Supreme Court dissent – Is unlawful collection of evidence legal?

Justice Sonia SotomayorJustin Sullivan via Getty Images

In an impassioned dissent Monday, Supreme Court Justice Sonia Sotomayor broke with the majority of the court in a case about unreasonable searches and seizures, citing James Baldwin’s and Ta-Nehisi Coates’s written experiences of constantly being viewed as criminally suspect as black people in America.

The case, Utah v. Strieff, examined whether it was constitutional for evidence collected unlawfully by a police officer to be used as evidence in court. In 2006, Utah Narcotics Detective Douglas Fackrell stopped Edward Strieff Jr. in Salt Lake City based on an anonymous tip about potential drug activity, discovered an outstanding warrant, arrested him, and found drug paraphernalia.

In a 5-3 decision, the Court reversed the Utah Supreme Court decision that the illegal stop disqualified the evidence. Instead, the Supreme Court ruled that the evidence did not violate the Fourth Amendment because the evidence seized weakened the unlawful stop.

Justice Ruth Bader Ginsburg joined sections I through III of Sotomayor’s dissent. Justice Elena Kagan also issued a separate dissent, joined by Ginsburg.

For Justice Clarence Thomas, who gave the opinion, Utah v. Strieff was a case in which “the costs of exclusion outweighs its deterrent benefits.” But in section IV, Sotomayor wrote for herself about how the ruling was a clear erosion of individuals’ rights:

By legitimizing the conduct that produces this double consciousness, this case tells everyone, white and black, guilty and innocent, that an officer can verify your legal status at any time. It says that your body is subject to invasion while courts excuse the violation of your rights. It implies that you are not a citizen of a democracy but the subject of a carceral state, just waiting to be cataloged.

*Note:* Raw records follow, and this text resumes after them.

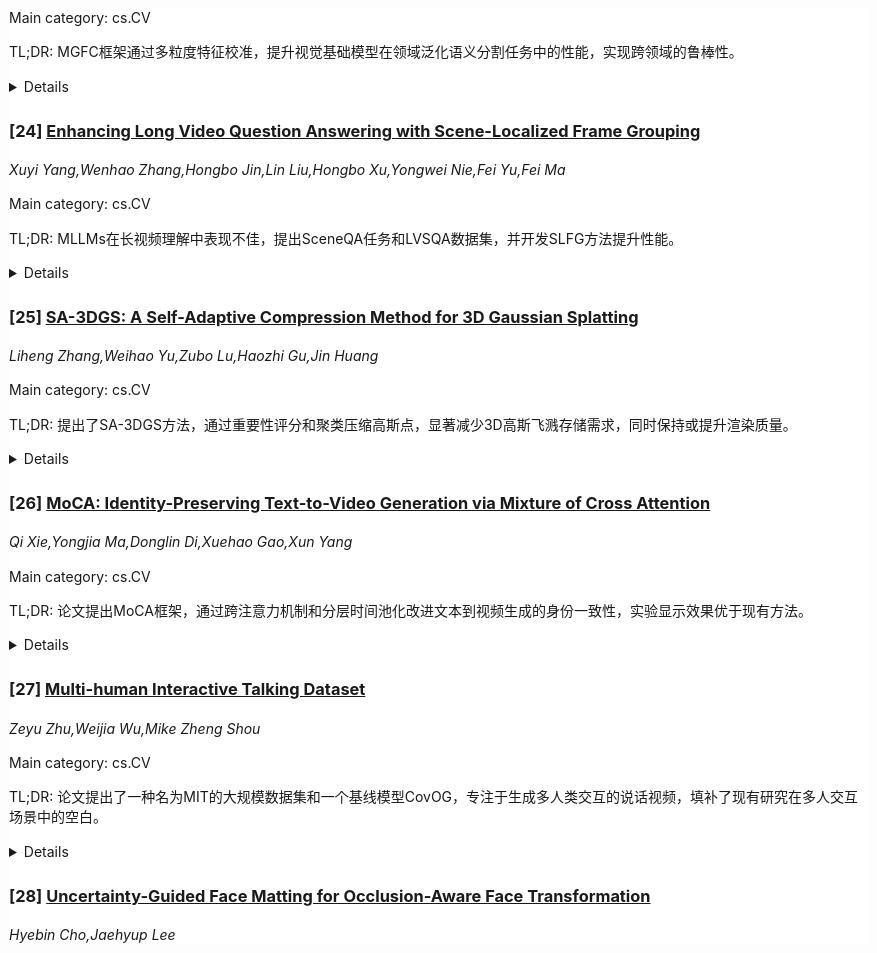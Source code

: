 Main category: cs.CV

TL;DR: MGFC框架通过多粒度特征校准，提升视觉基础模型在领域泛化语义分割任务中的性能，实现跨领域的鲁棒性。


<details><summary>Details</summary></details>


### [24] [Enhancing Long Video Question Answering with Scene-Localized Frame Grouping](https://arxiv.org/abs/2508.03009)
*Xuyi Yang,Wenhao Zhang,Hongbo Jin,Lin Liu,Hongbo Xu,Yongwei Nie,Fei Yu,Fei Ma*

Main category: cs.CV

TL;DR: MLLMs在长视频理解中表现不佳，提出SceneQA任务和LVSQA数据集，并开发SLFG方法提升性能。


<details><summary>Details</summary></details>


### [25] [SA-3DGS: A Self-Adaptive Compression Method for 3D Gaussian Splatting](https://arxiv.org/abs/2508.03017)
*Liheng Zhang,Weihao Yu,Zubo Lu,Haozhi Gu,Jin Huang*

Main category: cs.CV

TL;DR: 提出了SA-3DGS方法，通过重要性评分和聚类压缩高斯点，显著减少3D高斯飞溅存储需求，同时保持或提升渲染质量。


<details><summary>Details</summary></details>


### [26] [MoCA: Identity-Preserving Text-to-Video Generation via Mixture of Cross Attention](https://arxiv.org/abs/2508.03034)
*Qi Xie,Yongjia Ma,Donglin Di,Xuehao Gao,Xun Yang*

Main category: cs.CV

TL;DR: 论文提出MoCA框架，通过跨注意力机制和分层时间池化改进文本到视频生成的身份一致性，实验显示效果优于现有方法。


<details><summary>Details</summary></details>


### [27] [Multi-human Interactive Talking Dataset](https://arxiv.org/abs/2508.03050)
*Zeyu Zhu,Weijia Wu,Mike Zheng Shou*

Main category: cs.CV

TL;DR: 论文提出了一种名为MIT的大规模数据集和一个基线模型CovOG，专注于生成多人类交互的说话视频，填补了现有研究在多人交互场景中的空白。


<details><summary>Details</summary></details>


### [28] [Uncertainty-Guided Face Matting for Occlusion-Aware Face Transformation](https://arxiv.org/abs/2508.03055)
*Hyebin Cho,Jaehyup Lee*
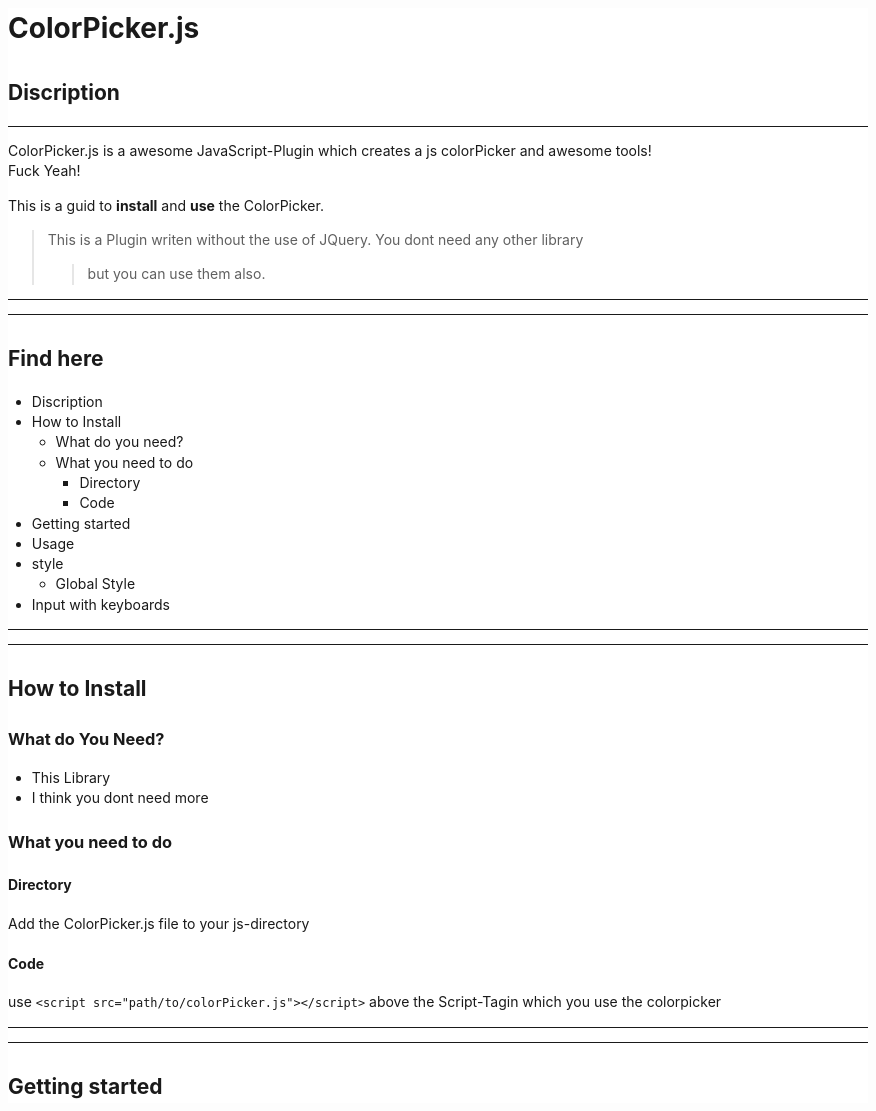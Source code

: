 # ColorPicker.js   
## Discription
---
ColorPicker.js is a awesome JavaScript-Plugin which creates a js colorPicker and awesome tools!   
Fuck Yeah! 

This is a guid to **install** and **use** the ColorPicker.   
 
> This is a Plugin writen without the use of JQuery. You dont need any other library
 >> but you can use them also.
___
---
## Find here

+ Discription
+ How to Install
  - What do you need?
  - What you need to do
    * Directory
    * Code
+ Getting started
+ Usage
+ style
  - Global Style
+ Input with keyboards
___
---
## How to Install   
### What do You Need?

+ This Library
+ I think you dont need more   

### What you need to do   
#### Directory

Add the ColorPicker.js file to your js-directory   

#### Code

use `<script src="path/to/colorPicker.js"></script>` above the Script-Tagin which you use the colorpicker
___
---
## Getting started   
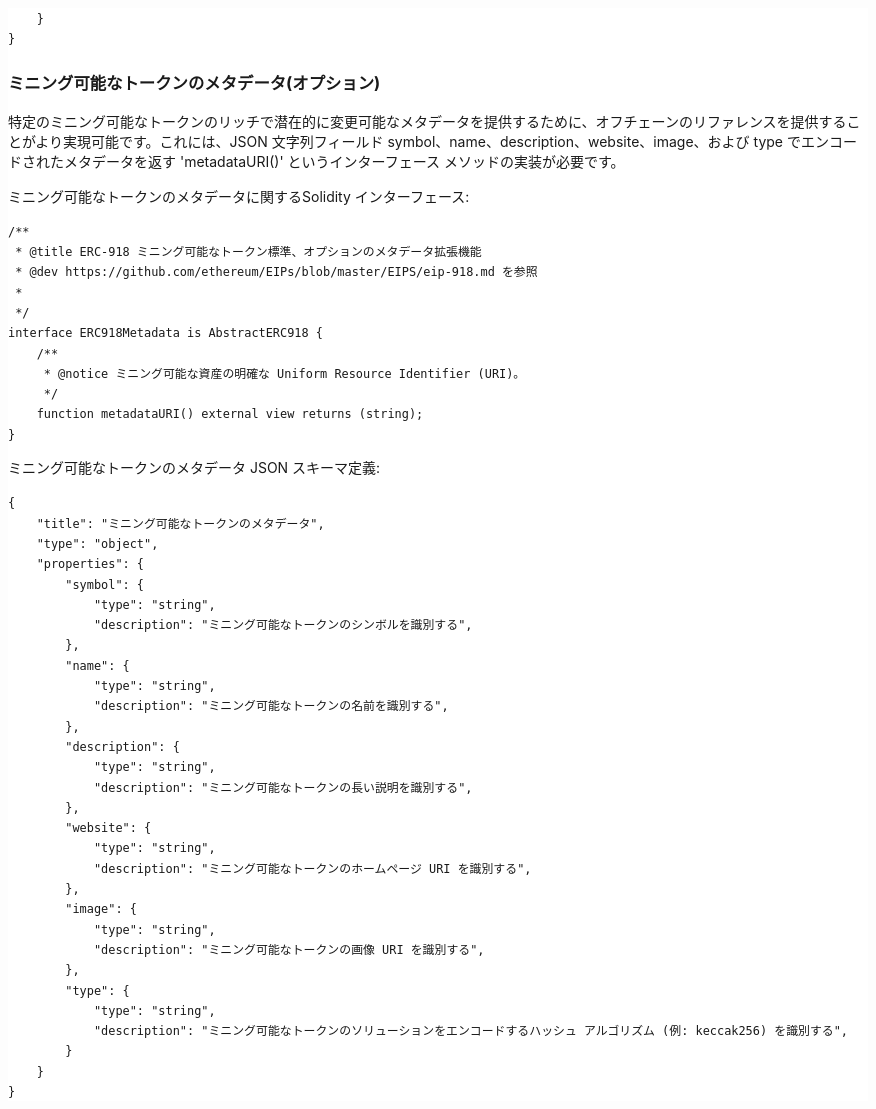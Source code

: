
 ``` js
    }
}
```

### ミニング可能なトークンのメタデータ(オプション)
特定のミニング可能なトークンのリッチで潜在的に変更可能なメタデータを提供するために、オフチェーンのリファレンスを提供することがより実現可能です。これには、JSON 文字列フィールド symbol、name、description、website、image、および type でエンコードされたメタデータを返す 'metadataURI()' というインターフェース メソッドの実装が必要です。

ミニング可能なトークンのメタデータに関するSolidity インターフェース:
``` solidity
/**
 * @title ERC-918 ミニング可能なトークン標準、オプションのメタデータ拡張機能
 * @dev https://github.com/ethereum/EIPs/blob/master/EIPS/eip-918.md を参照
 * 
 */
interface ERC918Metadata is AbstractERC918 {
    /**
     * @notice ミニング可能な資産の明確な Uniform Resource Identifier (URI)。
     */
    function metadataURI() external view returns (string);
}
```

ミニング可能なトークンのメタデータ JSON スキーマ定義:
``` solidity
{
    "title": "ミニング可能なトークンのメタデータ",
    "type": "object",
    "properties": {
        "symbol": {
            "type": "string",
            "description": "ミニング可能なトークンのシンボルを識別する",
        },
        "name": {
            "type": "string",
            "description": "ミニング可能なトークンの名前を識別する",
        },
        "description": {
            "type": "string",
            "description": "ミニング可能なトークンの長い説明を識別する",
        },
        "website": {
            "type": "string",
            "description": "ミニング可能なトークンのホームページ URI を識別する",
        },
        "image": {
            "type": "string",
            "description": "ミニング可能なトークンの画像 URI を識別する",
        },
        "type": {
            "type": "string",
            "description": "ミニング可能なトークンのソリューションをエンコードするハッシュ アルゴリズム (例: keccak256) を識別する",
        }
    }
}
```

The central point in Sotomayor’s dissent is that the case centers around “suspicionless stops” that are all too familiar for people of color, even though the defendant in this case is white. She cites James Baldwin’s The Fire Next Time, W.E.B. Du Bois’s The Souls of Black Folk, and Ta-Nehisi Coates’s Between the World and Me as evidence of those who have testified to what it is like living with the indignity of always being susceptible to unconstitutional searches, especially when one has done nothing more than be born in a body that is always already deemed criminal.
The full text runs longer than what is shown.